June 9, 2016 by Doug Napolitano-Cremin
We often forget how complicated behaviour can be. In the day-to-day madness of teaching, with various pressures from all areas of the profession and our desire to do our best for every pupil under our care, it can be hard sometimes to just stop, think, take a moment to plan a response to the words that have just been heard or the actions we have seen. Having taught in five very different schools over the last ten years I was lucky to have developed a quiet confidence in my ability to build relationships with my classes and manage difficult incidents with pupils. That confidence seemed to disappear without a trace when I started my current school in January last year. January is never a great time to start a new job in a new school, especially as a Head of Department. The school is set in a leafy suburb of North London and has a good reputation for its academic and behavioural standards. Quite different from my previous school. To say my new classes gave me a tough time is an understatement. The pupils questioned every element of my practice. I had to deal with regular disruption to my lessons and numerous complaints from parents. It got to the point where I seriously questioned my love for the profession and my ability to remain within it.
The summer holidays of 2015 couldn’t have come soon enough. It gave me a chance to take stock and evaluate my practice. I planned every element of my practice that I could think of. I tried to improve the environment I was teaching in and reaffirmed the belief I had in the rules and routines I expect all of my pupils to follow. I was able to take a step back and understand the reasons that many of my pupils and their parents were being, as I saw it at the time, confrontational and just generally difficult. I planned in opportunities for our department to provide as much information as possible about what was going to happen in the next academic year and, most importantly, why we would be doing things a certain way.
Once lessons began in September I was amazed at the transformation in the pupils. In their eyes I had passed the ‘initiation’. I had survived. I hadn’t decided to ditch them like many before me. I had somehow stuck it out. My most difficult classes, classes that I dreaded seeing every day, became my favourite. It got to the point where the pupils would apologise for how awful they had been the previous year and joke about how they were clearly now the best pupils I had ever taught.
In just under a year I have gone from actively pursuing leaving teaching to being full of hope about the possibilities for myself, my faculty and our pupils. I have recently said goodbye to many of these pupils as they headed off on study leave for their GCSEs and A-Levels and hopefully on to bigger and better things in life. I have received some incredible cards from these pupils that have really demonstrated the events of the last year and a half. It has made me laugh to see so many cards start with, ‘We didn’t have the best of starts but…’ One card in particular really hit home and has helped me learn an incredibly important lesson.

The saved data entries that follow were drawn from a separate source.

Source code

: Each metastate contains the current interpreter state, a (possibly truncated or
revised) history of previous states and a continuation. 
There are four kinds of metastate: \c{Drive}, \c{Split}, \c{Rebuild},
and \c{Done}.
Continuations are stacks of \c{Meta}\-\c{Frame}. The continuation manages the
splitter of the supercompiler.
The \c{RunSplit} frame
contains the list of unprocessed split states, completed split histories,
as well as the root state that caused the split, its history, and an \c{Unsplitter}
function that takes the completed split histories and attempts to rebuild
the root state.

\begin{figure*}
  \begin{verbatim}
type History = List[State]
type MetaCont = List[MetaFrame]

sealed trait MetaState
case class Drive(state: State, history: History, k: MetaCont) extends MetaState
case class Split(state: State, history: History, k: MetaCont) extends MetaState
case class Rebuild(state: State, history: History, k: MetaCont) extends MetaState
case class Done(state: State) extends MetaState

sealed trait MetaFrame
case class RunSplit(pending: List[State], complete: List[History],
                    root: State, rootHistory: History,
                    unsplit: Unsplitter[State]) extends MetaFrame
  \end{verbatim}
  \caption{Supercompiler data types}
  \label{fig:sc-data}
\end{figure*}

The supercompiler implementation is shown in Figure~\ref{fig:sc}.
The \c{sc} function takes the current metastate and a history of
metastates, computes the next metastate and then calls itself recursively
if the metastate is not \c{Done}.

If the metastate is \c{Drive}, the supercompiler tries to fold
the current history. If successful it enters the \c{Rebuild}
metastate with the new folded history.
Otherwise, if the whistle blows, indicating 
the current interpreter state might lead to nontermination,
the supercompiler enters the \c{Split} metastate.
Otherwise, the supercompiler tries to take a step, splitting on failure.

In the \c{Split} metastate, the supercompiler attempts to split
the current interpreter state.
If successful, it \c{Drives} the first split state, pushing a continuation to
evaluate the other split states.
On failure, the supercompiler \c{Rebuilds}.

Sarah (not the real name of this pupil) seemed to take an instant dislike to me when I started teaching her last year. Everything seemed to have to be a battle between the two of us. From taking a coat off in the classroom to the completion of homework. Sarah had many difficulties outside of the classroom and was well-known by the pastoral team in the school. She seemed to keep everyone at arm’s length and appeared to take great pleasure in displaying her disdain at my subject and my attempts to teach. This week however I found a card from Sarah on my desk. She had come in after an exam and left it there whilst I was out. I am not ashamed to say upon reading it I couldn’t help but feel quite emotional and a little teary. Below is a small excerpt of what she had written:
“Thank you so much for everything over the past couple of years! I know I have been a (bit of) cow at times in your class but I have honestly enjoyed GCSE Biology because of you.
…it is so clear that you actually care about your job and your students and that honestly means so much and makes such a difference. It is obvious that (most of the time) you enjoy teaching us, so thank you SO VERY MUCH”
The honesty of the card really struck me. I have always tried to set high standards in all areas for myself and my pupils, but I have often been worried that I set the bar too high for some pupils. I am the first one to put my hand up and admit a mistake. This card confirmed to me however that continuously setting high standards and having the ability to display humility when it is needed can not only ensure you push pupils to achieve what they are capable of, but also demonstrate to pupils that everything ultimately is done out of a desire to see them do well. It is important to see beyond the textbooks, test scores and the ‘mass’ of bodies sat in front of us and continue to focus on the individuals. At the risk of being incredibly trite, it is moments like reading that card that make all the battles and hard moments completely worth it.